(RAW DATA begins)
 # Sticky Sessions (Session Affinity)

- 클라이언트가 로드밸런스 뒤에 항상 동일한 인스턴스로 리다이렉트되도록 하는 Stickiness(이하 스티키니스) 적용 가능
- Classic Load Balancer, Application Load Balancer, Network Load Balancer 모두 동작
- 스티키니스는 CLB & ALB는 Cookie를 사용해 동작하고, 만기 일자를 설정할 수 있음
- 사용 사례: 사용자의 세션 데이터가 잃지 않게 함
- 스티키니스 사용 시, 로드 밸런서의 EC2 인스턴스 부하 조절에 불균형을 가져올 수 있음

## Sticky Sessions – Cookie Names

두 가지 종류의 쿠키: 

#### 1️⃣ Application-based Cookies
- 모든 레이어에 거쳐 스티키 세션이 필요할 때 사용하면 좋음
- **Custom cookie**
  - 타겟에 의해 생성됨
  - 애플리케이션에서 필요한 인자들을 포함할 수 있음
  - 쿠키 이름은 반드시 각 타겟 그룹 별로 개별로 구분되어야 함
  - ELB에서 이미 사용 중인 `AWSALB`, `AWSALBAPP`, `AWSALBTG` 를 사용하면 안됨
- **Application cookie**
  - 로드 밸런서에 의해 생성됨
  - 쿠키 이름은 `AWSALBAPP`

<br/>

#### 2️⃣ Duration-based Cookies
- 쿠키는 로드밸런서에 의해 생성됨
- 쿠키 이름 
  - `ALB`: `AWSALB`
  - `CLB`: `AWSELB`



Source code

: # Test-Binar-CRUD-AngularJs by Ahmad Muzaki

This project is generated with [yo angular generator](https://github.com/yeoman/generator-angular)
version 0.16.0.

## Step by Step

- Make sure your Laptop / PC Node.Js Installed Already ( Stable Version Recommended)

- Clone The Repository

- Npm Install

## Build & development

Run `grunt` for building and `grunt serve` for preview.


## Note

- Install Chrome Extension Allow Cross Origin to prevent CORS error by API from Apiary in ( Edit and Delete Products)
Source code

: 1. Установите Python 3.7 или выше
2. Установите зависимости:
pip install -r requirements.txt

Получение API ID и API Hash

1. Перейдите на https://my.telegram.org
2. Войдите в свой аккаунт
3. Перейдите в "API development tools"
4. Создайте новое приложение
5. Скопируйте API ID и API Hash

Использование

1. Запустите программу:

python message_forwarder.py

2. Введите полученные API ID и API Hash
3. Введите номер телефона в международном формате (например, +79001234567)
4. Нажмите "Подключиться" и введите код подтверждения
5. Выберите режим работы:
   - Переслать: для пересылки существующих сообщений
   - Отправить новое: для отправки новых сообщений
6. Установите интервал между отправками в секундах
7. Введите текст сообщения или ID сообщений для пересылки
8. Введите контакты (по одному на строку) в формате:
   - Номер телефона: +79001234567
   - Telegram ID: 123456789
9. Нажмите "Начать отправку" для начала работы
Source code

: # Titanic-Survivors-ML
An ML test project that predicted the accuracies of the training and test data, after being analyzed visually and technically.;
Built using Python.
(RAW DATA ends)
ASSIGNED TASK. A single number is the whole answer here: the number of lines in the data containing "사용하면".

TASK ANSWER. 2